:: GIVEN RECORDS

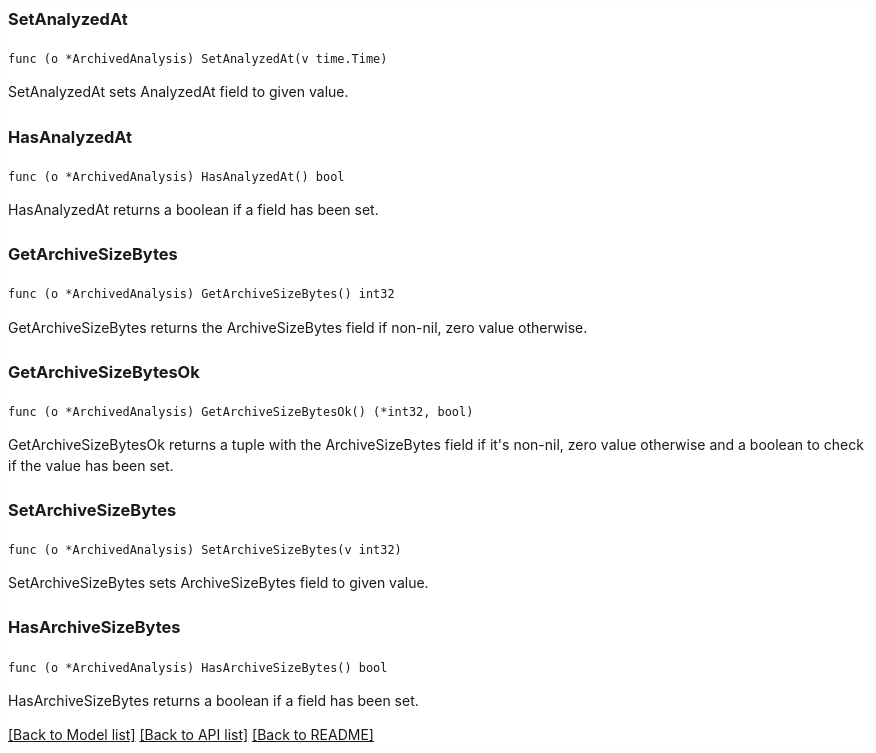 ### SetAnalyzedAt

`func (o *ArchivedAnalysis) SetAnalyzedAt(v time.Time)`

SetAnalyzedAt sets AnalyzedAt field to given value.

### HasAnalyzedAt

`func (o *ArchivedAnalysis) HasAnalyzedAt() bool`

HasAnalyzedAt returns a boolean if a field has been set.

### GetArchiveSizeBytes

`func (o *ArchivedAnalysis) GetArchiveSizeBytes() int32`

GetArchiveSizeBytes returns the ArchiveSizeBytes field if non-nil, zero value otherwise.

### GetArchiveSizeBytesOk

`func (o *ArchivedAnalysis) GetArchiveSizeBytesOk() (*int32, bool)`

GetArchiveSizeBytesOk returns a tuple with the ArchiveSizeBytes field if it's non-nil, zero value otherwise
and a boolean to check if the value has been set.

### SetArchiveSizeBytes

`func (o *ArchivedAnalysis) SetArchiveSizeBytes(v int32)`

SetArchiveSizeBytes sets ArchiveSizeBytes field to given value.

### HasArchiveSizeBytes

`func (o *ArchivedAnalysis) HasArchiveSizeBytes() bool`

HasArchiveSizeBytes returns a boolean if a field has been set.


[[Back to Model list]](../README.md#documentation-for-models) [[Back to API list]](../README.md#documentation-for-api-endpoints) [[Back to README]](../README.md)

::::

(YOUR GOAL)
From the line containing "HasArchiveSizeBytes returns a" to the final line of the entries, print every line exactly and nothing else.

(SOLUTION TO THIS EXERCISE)
HasArchiveSizeBytes returns a boolean if a field has been set.


[[Back to Model list]](../README.md#documentation-for-models) [[Back to API list]](../README.md#documentation-for-api-endpoints) [[Back to README]](../README.md)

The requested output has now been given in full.